Of these murders, Dominique pleaded guilty to killing Barnett, Lirette, Watkins, Cunningham, Hogan, Deville, Smith and Pellegrin.

==Bibliography==
- Jack Rosewood; Rebecca Lo (February 3, 2007). Serial Killers Rage and Horror: 8 Shocking True Crime Stories of Serial Killers and Killing Sprees - "Chapter 8. Ronald Dominique The Bayou Strangler." CreateSpace Independent Publishing Platform. .
- Robert Keller (March 11, 2017). True Crime: American Monsters Volume 12: 12 Horrific American Serial Killers - "Chapter 8. Ronald Dominique."
- Fred Rosen (2017). "The Bayou Strangler: Louisiana's Most Gruesome Serial Killer"

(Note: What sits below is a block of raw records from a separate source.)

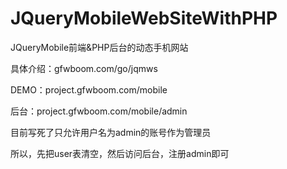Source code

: # JQueryMobileWebSiteWithPHP
JQueryMobile前端&amp;PHP后台的动态手机网站

具体介绍：gfwboom.com/go/jqmws

DEMO：project.gfwboom.com/mobile

后台：project.gfwboom.com/mobile/admin

目前写死了只允许用户名为admin的账号作为管理员

所以，先把user表清空，然后访问后台，注册admin即可

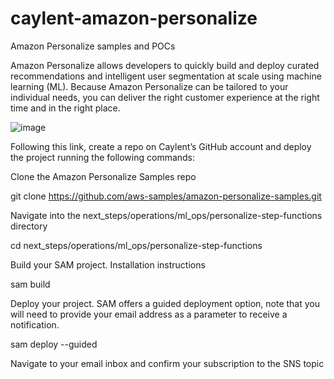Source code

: # caylent-amazon-personalize
Amazon Personalize samples and POCs

Amazon Personalize allows developers to quickly build and deploy curated recommendations and intelligent user segmentation at scale using machine learning (ML). Because Amazon Personalize can be tailored to your individual needs, you can deliver the right customer experience at the right time and in the right place.

![image](https://user-images.githubusercontent.com/96081140/201748257-ad0e79b0-b76a-4e58-8b8d-f04262ddc8f8.png)


Following this link, create a repo on Caylent’s GitHub account and deploy the project running the following commands:

Clone the Amazon Personalize Samples repo

git clone https://github.com/aws-samples/amazon-personalize-samples.git

Navigate into the next_steps/operations/ml_ops/personalize-step-functions directory

cd next_steps/operations/ml_ops/personalize-step-functions

Build your SAM project. Installation instructions 

sam build

Deploy your project. SAM offers a guided deployment option, note that you will need to provide your email address as a parameter to receive a notification.

sam deploy --guided

Navigate to your email inbox and confirm your subscription to the SNS topic






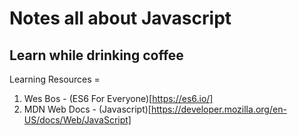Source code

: # Notes all about Javascript
## Learn while drinking coffee

Learning Resources = 
1. Wes Bos - (ES6 For Everyone)[https://es6.io/]
2. MDN Web Docs - (Javascript)[https://developer.mozilla.org/en-US/docs/Web/JavaScript]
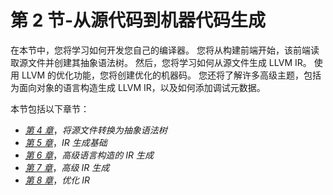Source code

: # 第 2 节-从源代码到机器代码生成

在本节中，您将学习如何开发您自己的编译器。 您将从构建前端开始，该前端读取源文件并创建其抽象语法树。 然后，您将学习如何从源文件生成 LLVM IR。 使用 LLVM 的优化功能，您将创建优化的机器码。 您还将了解许多高级主题，包括为面向对象的语言构造生成 LLVM IR，以及如何添加调试元数据。

本节包括以下章节：

*   [*第 4 章*](04.html#_idTextAnchor066)，*将源文件转换为抽象语法树*
*   [*第 5 章*](05.html#_idTextAnchor079)，*IR 生成基础*
*   [*第 6 章*](06.html#_idTextAnchor102)，*高级语言构造的 IR 生成*
*   [*第 7 章*](07.html#_idTextAnchor111)，*高级 IR 生成*
*   [*第 8 章*](08.html#_idTextAnchor126)，*优化 IR*
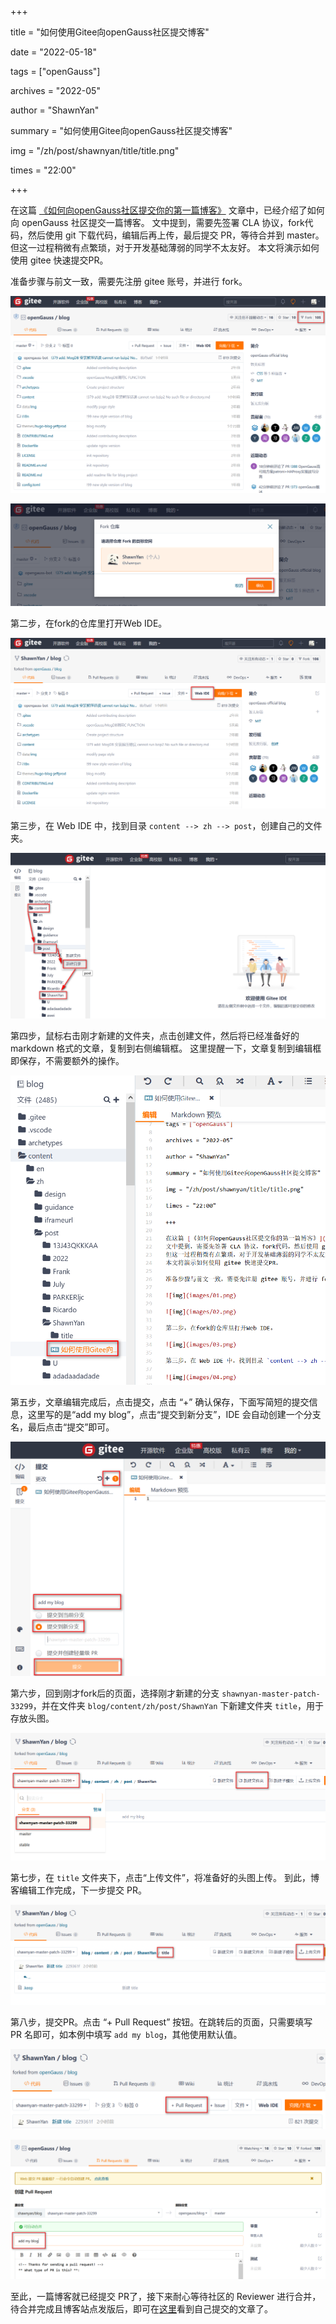 +++

title = "如何使用Gitee向openGauss社区提交博客"

date = "2022-05-18"

tags = ["openGauss"]

archives = "2022-05"

author = "ShawnYan"

summary = "如何使用Gitee向openGauss社区提交博客"

img = "/zh/post/shawnyan/title/title.png"

times = "22:00"

+++

在这篇 [《如何向openGauss社区提交你的第一篇博客》](https://mp.weixin.qq.com/s/o-I2NV_perAvI7mOkUqmSg) 文章中，已经介绍了如何向 openGauss 社区提交一篇博客。
文中提到，需要先签署 CLA 协议，fork代码，然后使用 git 下载代码，编辑后再上传，最后提交 PR，等待合并到 master。
但这一过程稍微有点繁琐，对于开发基础薄弱的同学不太友好。
本文将演示如何使用 gitee 快速提交PR。

准备步骤与前文一致，需要先注册 gitee 账号，并进行 fork。

![img](images/01.png)

![img](images/02.png)

第二步，在fork的仓库里打开Web IDE。

![img](images/03.png)

第三步，在 Web IDE 中，找到目录 `content --> zh --> post`，创建自己的文件夹。

![img](images/04.png)

第四步，鼠标右击刚才新建的文件夹，点击创建文件，然后将已经准备好的 markdown 格式的文章，复制到右侧编辑框。
这里提醒一下，文章复制到编辑框即保存，不需要额外的操作。

![img](images/05.png)

第五步，文章编辑完成后，点击提交，点击 “+” 确认保存，下面写简短的提交信息，这里写的是“add my blog”，点击“提交到新分支”，IDE 会自动创建一个分支名，最后点击“提交”即可。

![img](images/06.png)


第六步，回到刚才fork后的页面，选择刚才新建的分支 `shawnyan-master-patch-33299`，并在文件夹 `blog/content/zh/post/ShawnYan` 下新建文件夹 `title`，用于存放头图。

![img](images/07.png)

第七步，在 `title` 文件夹下，点击“上传文件”，将准备好的头图上传。
到此，博客编辑工作完成，下一步提交 PR。

![img](images/08.png)

第八步，提交PR。点击 “+ Pull Request” 按钮。在跳转后的页面，只需要填写 PR 名即可，如本例中填写 `add my blog`，其他使用默认值。

![img](images/09.png)

![img](images/10.png)


至此，一篇博客就已经提交 PR了，接下来耐心等待社区的 Reviewer 进行合并，待合并完成且博客站点发版后，即可在[这里](https://opengauss.org/zh/blogs/blogs.html)看到自己提交的文章了。

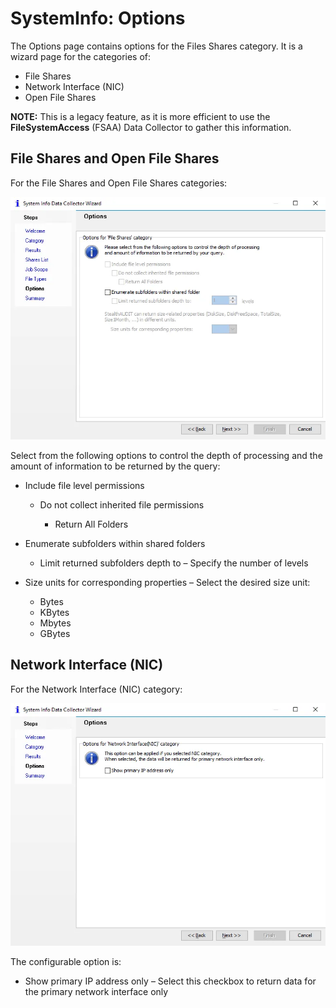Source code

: # SystemInfo: Options

The Options page contains options for the Files Shares category. It is a wizard page for the
categories of:

- File Shares
- Network Interface (NIC)
- Open File Shares

**NOTE:** This is a legacy feature, as it is more efficient to use the **FileSystemAccess** (FSAA)
Data Collector to gather this information.

## File Shares and Open File Shares

For the File Shares and Open File Shares categories:

![System Info Data Collector Wizard Options page for File Shares category](../../../../../../static/img/product_docs/accessanalyzer/admin/datacollector/systeminfo/optionsfileshares.webp)

Select from the following options to control the depth of processing and the amount of information
to be returned by the query:

- Include file level permissions

    - Do not collect inherited file permissions

        - Return All Folders

- Enumerate subfolders within shared folders

    - Limit returned subfolders depth to – Specify the number of levels

- Size units for corresponding properties – Select the desired size unit:

    - Bytes
    - KBytes
    - Mbytes
    - GBytes

## Network Interface (NIC)

For the Network Interface (NIC) category:

![System Info Data Collector Wizard Options page for NIC category](../../../../../../static/img/product_docs/accessanalyzer/admin/datacollector/systeminfo/optionsnic.webp)

The configurable option is:

- Show primary IP address only – Select this checkbox to return data for the primary network
  interface only
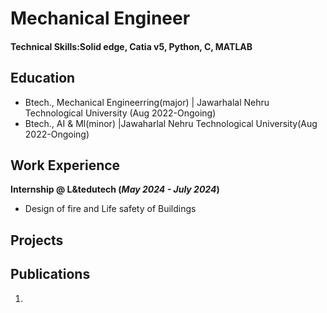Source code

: # Mechanical Engineer

#### Technical Skills:Solid edge, Catia v5, Python, C, MATLAB

## Education
- Btech., Mechanical Engineerring(major) | Jawarhalal Nehru Technological University (Aug 2022-Ongoing)		       		
- Btech., AI & Ml(minor)    |Jawaharlal Nehru Technological University(Aug 2022-Ongoing) 

## Work Experience
**Internship @ L&tedutech (_May 2024 - July 2024_)**
- Design of fire and Life safety of Buildings

## Projects


## Publications
1. 
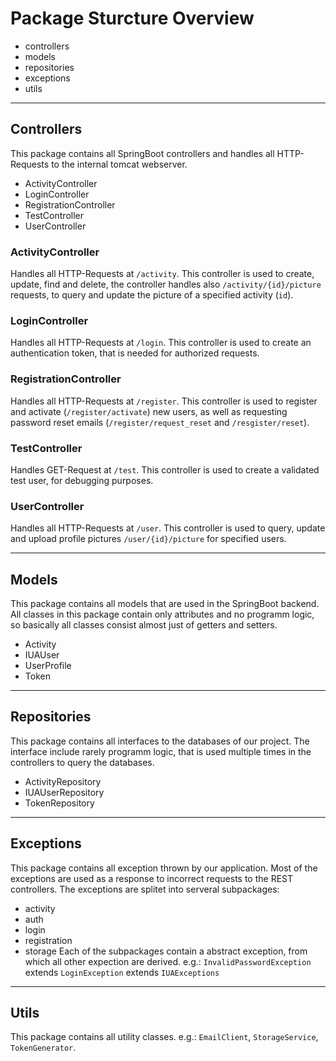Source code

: <title>Backend - Architecture and Design</title>

# Package Sturcture Overview
* controllers
* models
* repositories
* exceptions
* utils


***


## Controllers
This package contains all SpringBoot controllers and handles all HTTP-Requests to the internal tomcat webserver.
* ActivityController
* LoginController
* RegistrationController
* TestController
* UserController

### ActivityController
Handles all HTTP-Requests at `/activity`. This controller is used to create, update, find and delete, the controller handles also `/activity/{id}/picture` requests, to query and update the picture of a specified activity (`id`).
### LoginController
Handles all HTTP-Requests at `/login`. This controller is used to create an authentication token, that is needed for authorized requests.
### RegistrationController
Handles all HTTP-Requests at `/register`. This controller is used to register and activate (`/register/activate`) new users, as well as requesting password reset emails (`/register/request_reset` and `/resgister/reset`).
### TestController
Handles GET-Request at `/test`. This controller is used to create a validated test user, for debugging purposes.
### UserController
Handles all HTTP-Requests at `/user`. This controller is used to query, update and upload profile pictures `/user/{id}/picture` for specified users.

***

## Models
This package contains all models that are used in the SpringBoot backend. All classes in this package contain only attributes and no programm logic, so basically all classes consist almost just of getters and setters.
* Activity
* IUAUser
* UserProfile
* Token

***

## Repositories
This package contains all interfaces to the databases of our project. The interface include rarely programm logic, that is used multiple times in the controllers to query the databases.
* ActivityRepository
* IUAUserRepository
* TokenRepository

***

## Exceptions
This package contains all exception thrown by our application. Most of the exceptions are used as a response to incorrect requests to the REST controllers. The exceptions are splitet into serveral subpackages:
* activity
* auth
* login
* registration
* storage
Each of the subpackages contain a abstract exception, from which all other expection are derived. e.g.: `InvalidPasswordException` extends `LoginException` extends `IUAExceptions`

***

## Utils
This package contains all utility classes. e.g.: `EmailClient`, `StorageService`, `TokenGenerator`.
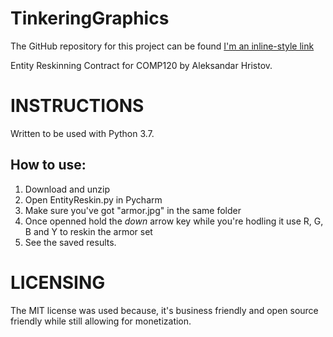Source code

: # TinkeringGraphics
The GitHub repository for this project can be found [I'm an inline-style link](https://github.com/AH228589/TinkeringGraphics)

Entity Reskinning Contract for COMP120 by Aleksandar Hristov.


# INSTRUCTIONS
Written to be used with Python 3.7.


## How to use:
1. Download and unzip
2. Open EntityReskin.py in Pycharm
3. Make sure you've got "armor.jpg" in the same folder
4. Once openned hold the *down* arrow key while you're hodling it use R, G, B and Y to reskin the armor set
5. See the saved results.


# LICENSING
The MIT license was used because, it's business friendly and open source friendly while still allowing for monetization.
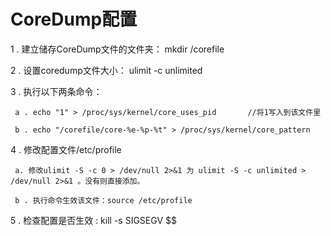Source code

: # CoreDump配置

1 . 建立储存CoreDump文件的文件夹： mkdir /corefile

2 . 设置coredump文件大小： ulimit -c unlimited

3 . 执行以下两条命令：

     a . echo "1" > /proc/sys/kernel/core_uses_pid       //将1写入到该文件里

     b . echo "/corefile/core-%e-%p-%t" > /proc/sys/kernel/core_pattern  

4 . 修改配置文件/etc/profile

     a. 修改ulimit -S -c 0 > /dev/null 2>&1 为 ulimit -S -c unlimited > /dev/null 2>&1 。没有则直接添加。

     b . 执行命令生效该文件：source /etc/profile

5 . 检查配置是否生效 : kill -s SIGSEGV $$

- Al Camino (2018). "Serial Killers: True Stories of the World's Worst Murderers"

==In media==
- Documentary film, Bayou Blue 2011.
- Killer Profile made an episode (S01E04) about the case in 2013
- The killings were recreated in S03E08 of the show called Killers: Behind the Myth in 2015.
- In 2022, the Oxygen Network original series Mark of a Killer made an episode about the case (named: The Bayou Strangler).
- In 2022, A&E TV series First Blood aired an episode about Ronald's childhood and his murderous spree.